UNITED STATES BANKRUPTCY COURT FOR THE DISTRICT OF MARYLAND (Baltimore Division)
Mar 22, 2012
Case No. 09-12555- NVA (Bankr. D. Md. Mar. 22, 2012)

Opinion

Case No. 09-12555- NVA Adv. Pro. No. 09-0296-NVA

03-22-2012

In re: Vito Simone and Gail Simone Debtors. Debra Donahoo Plaintiff, v. Vito Simone and Gail Simone Defendants.


_________________


U. S. BANKRUPTCY JUDGE

MEMORANDUM IN SUPPORT OF ORDER ENTERING

JUDGMENT OF NON-DISCHARGEABILITY IN FAVOR OF PLAINTIFF

Debra Donahoo ("Ms. Donahoo" or the "Plaintiff") filed a Complaint To Determine Nondischargeability of Debt against Vito Simone and Gail Simone, the debtors herein ("Mr. and Mrs. Simone" or the "Debtors"). Ms. Donahoo seeks to except from discharge a loan that is due and owing to her from the Debtors, a loan that she claims was made from her to the Debtors under false pretenses.

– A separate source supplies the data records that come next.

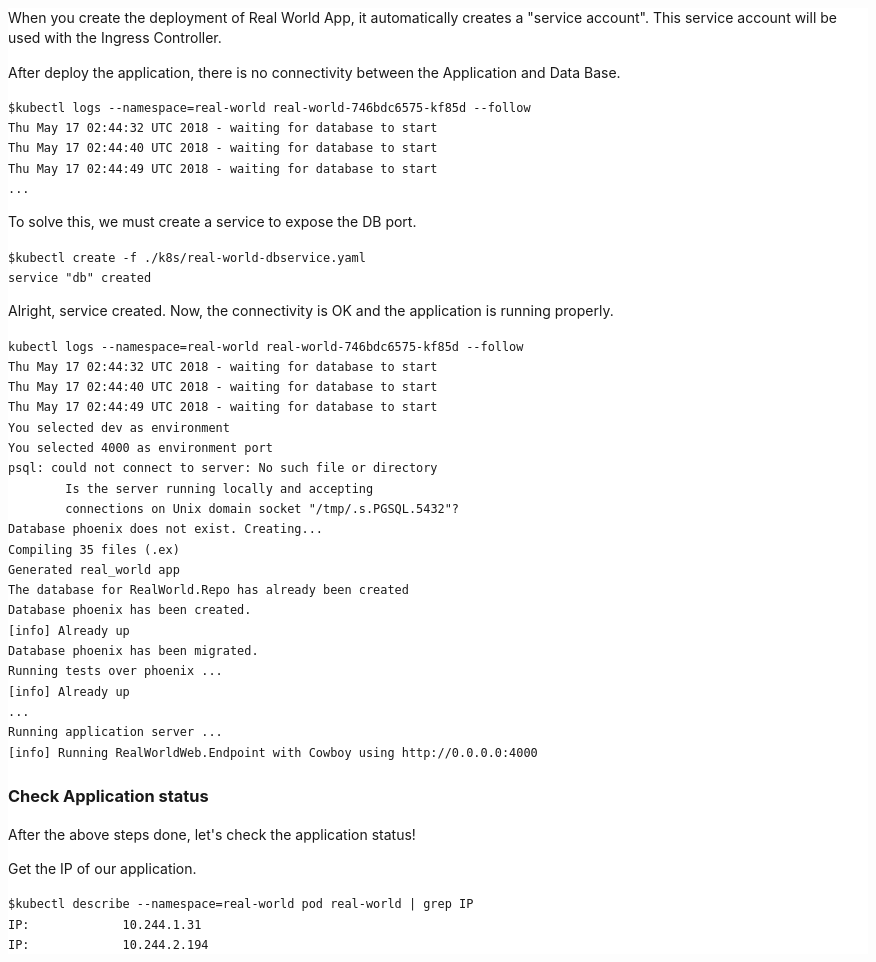 When you create the deployment of Real World App, it automatically creates a "service account". This service account will be used with the Ingress Controller.

After deploy the application, there is no connectivity between the Application and Data Base. 

```
$kubectl logs --namespace=real-world real-world-746bdc6575-kf85d --follow
Thu May 17 02:44:32 UTC 2018 - waiting for database to start
Thu May 17 02:44:40 UTC 2018 - waiting for database to start
Thu May 17 02:44:49 UTC 2018 - waiting for database to start
...
```

To solve this, we must create a service to expose the DB port.

```
$kubectl create -f ./k8s/real-world-dbservice.yaml
service "db" created
```

Alright, service created. Now, the connectivity is OK and the application is running properly.

```
kubectl logs --namespace=real-world real-world-746bdc6575-kf85d --follow
Thu May 17 02:44:32 UTC 2018 - waiting for database to start
Thu May 17 02:44:40 UTC 2018 - waiting for database to start
Thu May 17 02:44:49 UTC 2018 - waiting for database to start
You selected dev as environment
You selected 4000 as environment port
psql: could not connect to server: No such file or directory
        Is the server running locally and accepting
        connections on Unix domain socket "/tmp/.s.PGSQL.5432"?
Database phoenix does not exist. Creating...
Compiling 35 files (.ex)
Generated real_world app
The database for RealWorld.Repo has already been created
Database phoenix has been created.
[info] Already up
Database phoenix has been migrated.
Running tests over phoenix ...
[info] Already up
...
Running application server ...
[info] Running RealWorldWeb.Endpoint with Cowboy using http://0.0.0.0:4000
```

### Check Application status

After the above steps done, let's check the application status!

Get the IP of our application.
```
$kubectl describe --namespace=real-world pod real-world | grep IP
IP:             10.244.1.31
IP:             10.244.2.194
```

Background and the Parties' Allegations

At the time of the relevant transaction, Ms. Donahoo, the Plaintiff, was a long-time friend and a part-time employee of Mr. and Mrs. Simone, the Debtors. Ms. Donahoo alleges that Mr. and Mrs. Simone fraudulently induced her to lend money to them by misrepresenting that an emergency existed, that they were scheduled to close a valuable real estate deal the following day, but that it would collapse without Ms. Donahoo's financial help because a prior investor had pulled out at the eleventh hour.

The Plaintiff alleges that the Debtors asked her for a loan of $50,000 and told her that her she would be paid back quickly, and that the maximum time that this loan would be outstanding would be four months. Ms. Donahoo asserts that she agreed to make this loan for her good friends even though she could ill afford to do so; she had to access a line of credit that was her sole source of funds other than a modest employment income.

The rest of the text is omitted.